I generally make kraut (fermented vegetables) by weighing my prepared vegetables and then adding 2% non iodized course salt by weight, sprinkled over the surface and rubbed in. I let the vegetables wilt, sometimes pounding them to produce more moisture. After a day or so with cabbage, I bottle it and press it down really hard till there is a layer of liquid at the surface. I've found it effective to add, over this, a circle of cabbage leaf cut to size, to hold down the kraut below. I can't afford special pickling or fermenting jars but that would be nice as they automatically keep the veggies submerged and the mass oxygen free. I don't add water or brine as its seldom necessary.

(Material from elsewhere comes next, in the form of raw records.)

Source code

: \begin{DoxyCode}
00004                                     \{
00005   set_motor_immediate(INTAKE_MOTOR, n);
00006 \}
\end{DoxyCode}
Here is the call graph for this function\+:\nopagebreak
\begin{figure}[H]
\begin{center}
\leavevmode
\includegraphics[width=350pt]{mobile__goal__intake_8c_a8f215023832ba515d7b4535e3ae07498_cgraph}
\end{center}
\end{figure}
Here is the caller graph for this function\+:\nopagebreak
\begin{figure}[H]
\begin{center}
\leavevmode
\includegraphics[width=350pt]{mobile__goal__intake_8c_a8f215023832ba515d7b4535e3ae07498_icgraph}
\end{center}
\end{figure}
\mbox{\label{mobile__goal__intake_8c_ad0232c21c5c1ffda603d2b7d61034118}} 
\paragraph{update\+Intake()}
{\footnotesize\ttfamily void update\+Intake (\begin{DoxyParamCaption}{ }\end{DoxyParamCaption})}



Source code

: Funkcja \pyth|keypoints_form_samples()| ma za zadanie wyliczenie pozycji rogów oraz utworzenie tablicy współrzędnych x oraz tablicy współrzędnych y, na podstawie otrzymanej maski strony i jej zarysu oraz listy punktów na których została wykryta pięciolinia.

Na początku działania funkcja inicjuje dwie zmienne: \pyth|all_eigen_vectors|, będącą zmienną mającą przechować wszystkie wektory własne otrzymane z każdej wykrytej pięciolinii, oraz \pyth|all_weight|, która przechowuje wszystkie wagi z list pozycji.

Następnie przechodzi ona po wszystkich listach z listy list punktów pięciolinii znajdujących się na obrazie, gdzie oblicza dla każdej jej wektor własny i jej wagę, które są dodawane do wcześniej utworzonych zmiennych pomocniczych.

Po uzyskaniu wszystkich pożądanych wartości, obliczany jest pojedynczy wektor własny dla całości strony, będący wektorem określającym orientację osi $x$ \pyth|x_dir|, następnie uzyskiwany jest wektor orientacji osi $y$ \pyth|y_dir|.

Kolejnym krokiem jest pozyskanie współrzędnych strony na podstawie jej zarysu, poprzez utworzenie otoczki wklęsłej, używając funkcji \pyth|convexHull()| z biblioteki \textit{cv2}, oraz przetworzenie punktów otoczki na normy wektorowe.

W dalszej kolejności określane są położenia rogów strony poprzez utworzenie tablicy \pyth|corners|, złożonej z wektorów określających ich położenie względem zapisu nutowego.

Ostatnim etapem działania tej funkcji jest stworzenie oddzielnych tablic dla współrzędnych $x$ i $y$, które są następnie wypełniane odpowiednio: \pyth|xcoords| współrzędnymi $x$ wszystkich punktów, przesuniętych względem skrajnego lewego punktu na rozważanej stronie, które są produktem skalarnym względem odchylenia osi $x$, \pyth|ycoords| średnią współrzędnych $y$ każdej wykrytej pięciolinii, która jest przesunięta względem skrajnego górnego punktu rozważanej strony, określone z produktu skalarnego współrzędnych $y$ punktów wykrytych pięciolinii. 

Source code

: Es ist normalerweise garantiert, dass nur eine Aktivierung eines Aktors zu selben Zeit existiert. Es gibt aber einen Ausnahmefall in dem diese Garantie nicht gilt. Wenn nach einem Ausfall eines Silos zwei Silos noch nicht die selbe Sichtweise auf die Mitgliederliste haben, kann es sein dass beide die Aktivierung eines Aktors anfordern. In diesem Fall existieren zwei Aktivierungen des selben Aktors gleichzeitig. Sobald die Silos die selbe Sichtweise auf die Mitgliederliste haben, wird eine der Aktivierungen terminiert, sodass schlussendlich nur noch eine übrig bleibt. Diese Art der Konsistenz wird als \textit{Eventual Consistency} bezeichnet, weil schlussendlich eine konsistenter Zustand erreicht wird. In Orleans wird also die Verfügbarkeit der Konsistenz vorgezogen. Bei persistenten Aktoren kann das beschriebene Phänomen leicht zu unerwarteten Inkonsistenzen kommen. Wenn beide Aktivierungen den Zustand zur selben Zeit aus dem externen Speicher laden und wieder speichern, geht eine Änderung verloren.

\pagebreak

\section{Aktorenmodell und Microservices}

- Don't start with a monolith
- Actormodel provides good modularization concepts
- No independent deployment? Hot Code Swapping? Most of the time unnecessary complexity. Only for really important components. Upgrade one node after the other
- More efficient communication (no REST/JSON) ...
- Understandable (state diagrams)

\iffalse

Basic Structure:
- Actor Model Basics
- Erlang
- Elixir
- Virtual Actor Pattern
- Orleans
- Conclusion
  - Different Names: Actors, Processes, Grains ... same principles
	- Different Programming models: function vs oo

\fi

Recently I pickled a blend of garden greens that needed cutting back and it grew blue grey mold ontop, as I had not submerged them properly and did not refrigerate, which is not so wise in a warm climate. It has to be thrown away. I will put it in a bucket in the garden soaking in water to remove the salt and then after a week or so, pour the water down the sewer and compost the fermented vegetables.

This failure was followed by a very successful sauerkraut where I used the circles of cabbage leaf, and refrigerated after a week. It was flavored with jeera or cumin, rosemary and little herb robert and was, still is, delicious ! It has encouraged me to make a small batch of kimchi. 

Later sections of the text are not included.